At trial, Mr. Bartenwerfer testified that Mr. Karnilowicz advised him that he • should not provide the plans to Mr. Buckley because, if he did so, he would not be able to get a final sign off on all the building permits. Mr. Bartenwerfer testified that a previous iteration of the plans included a fire escape but the final version did not. He testified that he relied on the approved plans, that the plans did not include a fire escape, that no fire escape was required because it was a two-story house, and that he had not intended to install one.
Contrary to Mr. Bartenwerfer’s testimony at trial suggesting that he had no duty to disclose the missing fire escape because it wasn’t included in the final plans, the jury in the state court found the omission of the lack of a fire escape was material and caused harm to Mr. Buckley.
Accordingly, based on the email exchange between Mr. Bartenwerfer and Mr. Karnilowicz, the fact that Mr. Bartenwer-fer did not initially provide Mr. Buckley with a complete set of drawings and permits, and the facts and circumstances surrounding the other non-disclosures, the Court finds and concludes that the Barten-werfers possessed the requisite knowledge and intent to deceive Mr. Buckley with respect to non-disclosure of the missing fire escape.
V. CONCLUSION
Based upon the above findings of fact and conclusions of law, the Court finds that Mr. Buckley has satisfied his burden of establishing by a preponderance of the evidence that the Bartenwerfers’s debt to Mr. Buckley with respect to the non-disclosure of water leaks, window conditions, permits, and the fire escape is nondis-chargeable under section 523(a)(2)(A). Accordingly, the Court will enter judgment in favor of Mr. Buckley consistent with this memorandum decision.
. Unless otherwise indicated, all chapter, section and rule references are to the Bankruptcy Code, §§ 101-1532, or to the Federal Rules of Bankruptcy Procedure, Rules 1001-9036.
. The Court takes judicial notice of the documents filed in the underlying bankruptcy case (case no. 13-30827). Fed.R.Evid. 201 made applicable to bankruptcy proceedings pursuant to Fed. R. Bankr.Proc, 9017.
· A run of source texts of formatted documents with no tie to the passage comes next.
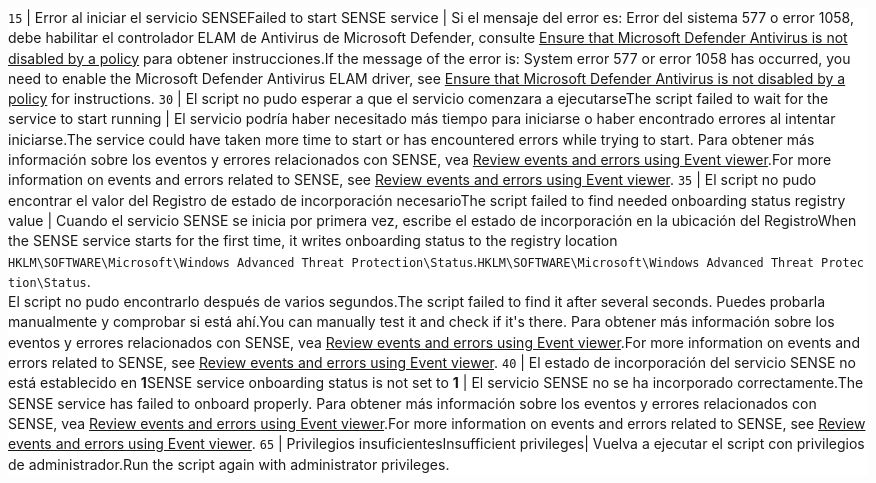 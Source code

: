 `15` | <span data-ttu-id="aee79-153">Error al iniciar el servicio SENSE</span><span class="sxs-lookup"><span data-stu-id="aee79-153">Failed to start SENSE service</span></span> | <span data-ttu-id="aee79-154">Si el mensaje del error es: Error del sistema 577 o error 1058, debe habilitar el controlador ELAM de Antivirus de Microsoft Defender, consulte [Ensure that Microsoft Defender Antivirus is not disabled by a policy](#ensure-that-microsoft-defender-antivirus-is-not-disabled-by-a-policy) para obtener instrucciones.</span><span class="sxs-lookup"><span data-stu-id="aee79-154">If the message of the error is: System error 577  or error 1058 has occurred, you need to enable the Microsoft Defender Antivirus ELAM driver, see [Ensure that Microsoft Defender Antivirus is not disabled by a policy](#ensure-that-microsoft-defender-antivirus-is-not-disabled-by-a-policy) for instructions.</span></span>
`30` |  <span data-ttu-id="aee79-155">El script no pudo esperar a que el servicio comenzara a ejecutarse</span><span class="sxs-lookup"><span data-stu-id="aee79-155">The script failed to wait for the service to start running</span></span> | <span data-ttu-id="aee79-156">El servicio podría haber necesitado más tiempo para iniciarse o haber encontrado errores al intentar iniciarse.</span><span class="sxs-lookup"><span data-stu-id="aee79-156">The service could have taken more time to start or has encountered errors while trying to start.</span></span> <span data-ttu-id="aee79-157">Para obtener más información sobre los eventos y errores relacionados con SENSE, vea [Review events and errors using Event viewer](event-error-codes.md).</span><span class="sxs-lookup"><span data-stu-id="aee79-157">For more information on events and errors related to SENSE, see [Review events and errors using Event viewer](event-error-codes.md).</span></span>
`35` |  <span data-ttu-id="aee79-158">El script no pudo encontrar el valor del Registro de estado de incorporación necesario</span><span class="sxs-lookup"><span data-stu-id="aee79-158">The script failed to find needed onboarding status registry value</span></span> | <span data-ttu-id="aee79-159">Cuando el servicio SENSE se inicia por primera vez, escribe el estado de incorporación en la ubicación del Registro</span><span class="sxs-lookup"><span data-stu-id="aee79-159">When the SENSE service starts for the first time, it writes onboarding status to the registry location</span></span><br><span data-ttu-id="aee79-160">`HKLM\SOFTWARE\Microsoft\Windows Advanced Threat Protection\Status`.</span><span class="sxs-lookup"><span data-stu-id="aee79-160">`HKLM\SOFTWARE\Microsoft\Windows Advanced Threat Protection\Status`.</span></span><br> <span data-ttu-id="aee79-161">El script no pudo encontrarlo después de varios segundos.</span><span class="sxs-lookup"><span data-stu-id="aee79-161">The script failed to find it after several seconds.</span></span> <span data-ttu-id="aee79-162">Puedes probarla manualmente y comprobar si está ahí.</span><span class="sxs-lookup"><span data-stu-id="aee79-162">You can manually test it and check if it's there.</span></span> <span data-ttu-id="aee79-163">Para obtener más información sobre los eventos y errores relacionados con SENSE, vea [Review events and errors using Event viewer](event-error-codes.md).</span><span class="sxs-lookup"><span data-stu-id="aee79-163">For more information on events and errors related to SENSE, see [Review events and errors using Event viewer](event-error-codes.md).</span></span>
`40` | <span data-ttu-id="aee79-164">El estado de incorporación del servicio SENSE no está establecido en **1**</span><span class="sxs-lookup"><span data-stu-id="aee79-164">SENSE service onboarding status is not set to **1**</span></span> | <span data-ttu-id="aee79-165">El servicio SENSE no se ha incorporado correctamente.</span><span class="sxs-lookup"><span data-stu-id="aee79-165">The SENSE service has failed to onboard properly.</span></span> <span data-ttu-id="aee79-166">Para obtener más información sobre los eventos y errores relacionados con SENSE, vea [Review events and errors using Event viewer](event-error-codes.md).</span><span class="sxs-lookup"><span data-stu-id="aee79-166">For more information on events and errors related to SENSE, see [Review events and errors using Event viewer](event-error-codes.md).</span></span>
`65` | <span data-ttu-id="aee79-167">Privilegios insuficientes</span><span class="sxs-lookup"><span data-stu-id="aee79-167">Insufficient privileges</span></span>| <span data-ttu-id="aee79-168">Vuelva a ejecutar el script con privilegios de administrador.</span><span class="sxs-lookup"><span data-stu-id="aee79-168">Run the script again with administrator privileges.</span></span>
. The Defendants also argued in their trial, brief that Mr. Bartenwerfer’s alleged fraudulent conduct could not be imputed to Mrs. Bartenwerfer based on their marital relationship. At trial, after Mr. Buckley rested his case-in-chief, the Bartenwerfers moved for a directed verdict pursuant to Federal Rule of Civil Procedure 52(c), applicable in this proceeding via Rule 7052, as to Mrs. Bartenwer-fer, on the grounds that Mr. Buckley failed to prove by a preponderance of the evidence that she had the requisite knowledge of the misrepresentations and omissions or intent to defraud, and that a marital relationship is insufficient to impute the fraud of one spouse to the other. The Court denied the motion for a directed verdict, finding that an agency relationship existed between Mr. and Mrs. Bar-tenwerfer based on their partnership with respect to the remodel project: she was on title to the Property, signed the disclosure statements relating to the Property, and would *226financially benefit from the successful completion of the project and sale of the Property.
. Mrs. Bartenwerfer is identified as "Kate Pfenninger,” which the Court believes to be *228her maiden name.